■ **What you are asked to do**
From the entries that follow, reproduce exactly and only the lines from the line with "Compilar y ejecutar Client.java" to the line with "que envió el", endpoints included.

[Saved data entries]
--- START ---

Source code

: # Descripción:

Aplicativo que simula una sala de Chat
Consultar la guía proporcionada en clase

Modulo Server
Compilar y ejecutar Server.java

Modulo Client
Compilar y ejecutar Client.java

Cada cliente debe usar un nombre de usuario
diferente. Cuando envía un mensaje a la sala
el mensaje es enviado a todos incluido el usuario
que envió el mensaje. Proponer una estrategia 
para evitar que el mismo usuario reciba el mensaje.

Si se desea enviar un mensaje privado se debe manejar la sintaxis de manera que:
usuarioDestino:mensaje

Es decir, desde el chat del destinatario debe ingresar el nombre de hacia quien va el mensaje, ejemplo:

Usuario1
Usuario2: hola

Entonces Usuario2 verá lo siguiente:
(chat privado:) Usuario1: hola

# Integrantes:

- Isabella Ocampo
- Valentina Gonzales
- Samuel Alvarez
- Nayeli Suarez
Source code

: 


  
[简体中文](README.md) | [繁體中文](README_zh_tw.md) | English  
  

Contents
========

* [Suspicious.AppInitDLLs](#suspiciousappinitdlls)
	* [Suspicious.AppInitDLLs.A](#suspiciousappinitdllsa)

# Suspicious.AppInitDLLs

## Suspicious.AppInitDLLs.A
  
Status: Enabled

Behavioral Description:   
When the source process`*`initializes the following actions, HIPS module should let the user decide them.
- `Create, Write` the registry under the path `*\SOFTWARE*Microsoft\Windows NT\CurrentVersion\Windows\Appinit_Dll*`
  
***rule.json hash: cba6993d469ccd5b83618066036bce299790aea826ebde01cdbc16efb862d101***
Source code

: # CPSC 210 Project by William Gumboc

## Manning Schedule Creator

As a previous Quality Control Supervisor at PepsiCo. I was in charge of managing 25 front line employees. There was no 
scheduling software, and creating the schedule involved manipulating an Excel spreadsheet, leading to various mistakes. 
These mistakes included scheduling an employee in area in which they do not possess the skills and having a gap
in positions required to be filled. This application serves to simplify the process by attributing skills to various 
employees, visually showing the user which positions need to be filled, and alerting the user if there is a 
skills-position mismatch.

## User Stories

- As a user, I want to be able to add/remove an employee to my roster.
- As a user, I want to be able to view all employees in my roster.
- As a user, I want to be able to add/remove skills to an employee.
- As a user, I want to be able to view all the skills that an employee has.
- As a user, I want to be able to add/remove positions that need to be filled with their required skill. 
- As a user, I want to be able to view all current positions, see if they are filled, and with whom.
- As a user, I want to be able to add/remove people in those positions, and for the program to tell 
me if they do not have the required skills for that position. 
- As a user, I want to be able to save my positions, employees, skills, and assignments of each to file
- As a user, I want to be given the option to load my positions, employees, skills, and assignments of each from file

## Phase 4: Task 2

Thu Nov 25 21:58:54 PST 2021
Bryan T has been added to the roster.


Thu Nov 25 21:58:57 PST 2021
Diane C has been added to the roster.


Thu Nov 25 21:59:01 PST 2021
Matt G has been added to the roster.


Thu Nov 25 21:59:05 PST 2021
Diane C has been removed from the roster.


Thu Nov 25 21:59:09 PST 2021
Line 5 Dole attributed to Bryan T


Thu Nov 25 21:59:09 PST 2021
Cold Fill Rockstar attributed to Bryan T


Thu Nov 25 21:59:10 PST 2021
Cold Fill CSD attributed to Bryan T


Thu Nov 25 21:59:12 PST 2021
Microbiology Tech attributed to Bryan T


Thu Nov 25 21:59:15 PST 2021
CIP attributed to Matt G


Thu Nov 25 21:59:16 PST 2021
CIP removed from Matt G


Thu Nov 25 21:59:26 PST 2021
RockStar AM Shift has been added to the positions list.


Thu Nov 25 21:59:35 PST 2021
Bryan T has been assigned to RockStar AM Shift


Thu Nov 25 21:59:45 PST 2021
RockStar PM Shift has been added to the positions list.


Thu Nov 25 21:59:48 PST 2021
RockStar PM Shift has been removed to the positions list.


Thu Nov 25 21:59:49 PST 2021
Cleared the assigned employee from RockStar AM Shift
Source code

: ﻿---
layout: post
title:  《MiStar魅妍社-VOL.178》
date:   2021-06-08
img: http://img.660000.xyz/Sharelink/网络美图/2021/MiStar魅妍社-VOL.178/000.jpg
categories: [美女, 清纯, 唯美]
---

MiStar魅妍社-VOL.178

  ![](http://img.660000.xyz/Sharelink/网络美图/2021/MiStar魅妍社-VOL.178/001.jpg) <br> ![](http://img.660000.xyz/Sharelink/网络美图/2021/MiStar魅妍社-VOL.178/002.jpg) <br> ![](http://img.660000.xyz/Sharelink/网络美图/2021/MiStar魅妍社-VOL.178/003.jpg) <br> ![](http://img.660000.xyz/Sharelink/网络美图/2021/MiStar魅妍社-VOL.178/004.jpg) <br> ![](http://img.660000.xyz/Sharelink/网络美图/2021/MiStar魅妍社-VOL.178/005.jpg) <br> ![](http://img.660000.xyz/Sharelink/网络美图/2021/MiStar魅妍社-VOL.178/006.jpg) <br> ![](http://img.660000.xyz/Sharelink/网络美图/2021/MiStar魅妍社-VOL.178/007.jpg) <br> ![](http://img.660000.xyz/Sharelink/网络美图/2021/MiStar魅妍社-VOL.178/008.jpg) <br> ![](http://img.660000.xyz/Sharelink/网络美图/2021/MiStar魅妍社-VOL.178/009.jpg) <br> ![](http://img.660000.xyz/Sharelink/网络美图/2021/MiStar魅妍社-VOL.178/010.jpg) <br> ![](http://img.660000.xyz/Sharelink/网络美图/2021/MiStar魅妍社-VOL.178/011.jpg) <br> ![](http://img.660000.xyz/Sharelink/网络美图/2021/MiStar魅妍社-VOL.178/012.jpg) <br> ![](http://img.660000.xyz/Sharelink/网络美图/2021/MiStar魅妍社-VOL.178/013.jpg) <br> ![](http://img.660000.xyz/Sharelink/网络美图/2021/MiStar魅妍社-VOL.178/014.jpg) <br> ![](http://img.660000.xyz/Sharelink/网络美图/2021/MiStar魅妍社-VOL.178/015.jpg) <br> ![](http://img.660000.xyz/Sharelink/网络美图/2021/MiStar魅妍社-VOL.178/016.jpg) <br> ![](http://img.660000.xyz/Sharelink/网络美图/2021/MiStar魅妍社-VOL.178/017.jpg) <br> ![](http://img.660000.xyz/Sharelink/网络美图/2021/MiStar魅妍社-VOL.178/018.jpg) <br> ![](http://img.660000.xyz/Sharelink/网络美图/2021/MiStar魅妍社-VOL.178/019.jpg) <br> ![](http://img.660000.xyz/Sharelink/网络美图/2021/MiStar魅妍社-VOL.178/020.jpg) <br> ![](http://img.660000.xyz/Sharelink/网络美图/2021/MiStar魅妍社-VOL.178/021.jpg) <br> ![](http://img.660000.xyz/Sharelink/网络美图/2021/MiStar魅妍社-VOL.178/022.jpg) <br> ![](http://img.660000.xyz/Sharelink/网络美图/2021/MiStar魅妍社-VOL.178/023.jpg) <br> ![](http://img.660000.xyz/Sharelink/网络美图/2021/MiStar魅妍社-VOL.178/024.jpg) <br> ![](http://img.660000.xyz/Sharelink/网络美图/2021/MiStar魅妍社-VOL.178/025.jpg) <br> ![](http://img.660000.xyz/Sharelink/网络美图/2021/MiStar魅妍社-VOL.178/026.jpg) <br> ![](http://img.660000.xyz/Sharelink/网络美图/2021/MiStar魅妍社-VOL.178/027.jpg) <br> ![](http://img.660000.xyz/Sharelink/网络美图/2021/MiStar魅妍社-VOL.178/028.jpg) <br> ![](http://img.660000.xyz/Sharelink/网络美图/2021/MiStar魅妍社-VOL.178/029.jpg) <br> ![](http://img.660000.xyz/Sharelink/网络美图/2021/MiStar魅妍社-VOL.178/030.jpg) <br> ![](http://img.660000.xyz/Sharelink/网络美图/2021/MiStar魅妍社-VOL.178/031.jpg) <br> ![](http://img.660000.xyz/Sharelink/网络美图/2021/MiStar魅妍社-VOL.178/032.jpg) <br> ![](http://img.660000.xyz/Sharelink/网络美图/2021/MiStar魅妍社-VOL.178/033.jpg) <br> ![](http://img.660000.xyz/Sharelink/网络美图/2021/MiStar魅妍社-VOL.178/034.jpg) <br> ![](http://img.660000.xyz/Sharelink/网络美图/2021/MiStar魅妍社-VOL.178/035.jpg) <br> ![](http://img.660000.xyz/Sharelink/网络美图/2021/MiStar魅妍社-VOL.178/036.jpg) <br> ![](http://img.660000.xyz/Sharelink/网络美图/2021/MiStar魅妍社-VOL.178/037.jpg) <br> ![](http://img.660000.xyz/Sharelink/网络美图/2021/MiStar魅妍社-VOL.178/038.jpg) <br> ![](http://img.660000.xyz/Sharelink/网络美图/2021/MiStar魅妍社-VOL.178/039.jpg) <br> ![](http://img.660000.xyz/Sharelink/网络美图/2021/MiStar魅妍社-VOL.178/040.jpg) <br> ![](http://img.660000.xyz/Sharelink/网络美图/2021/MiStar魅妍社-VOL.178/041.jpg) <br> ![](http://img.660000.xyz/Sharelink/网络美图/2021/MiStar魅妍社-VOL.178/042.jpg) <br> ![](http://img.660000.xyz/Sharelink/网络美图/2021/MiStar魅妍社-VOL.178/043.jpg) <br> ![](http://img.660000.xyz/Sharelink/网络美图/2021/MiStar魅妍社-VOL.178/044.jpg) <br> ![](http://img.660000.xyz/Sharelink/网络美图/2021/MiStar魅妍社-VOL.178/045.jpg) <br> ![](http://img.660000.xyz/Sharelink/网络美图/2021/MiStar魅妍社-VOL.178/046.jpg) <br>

--- END ---

■ **Answer for the task**
Compilar y ejecutar Client.java

Cada cliente debe usar un nombre de usuario
diferente. Cuando envía un mensaje a la sala
el mensaje es enviado a todos incluido el usuario
que envió el mensaje. Proponer una estrategia 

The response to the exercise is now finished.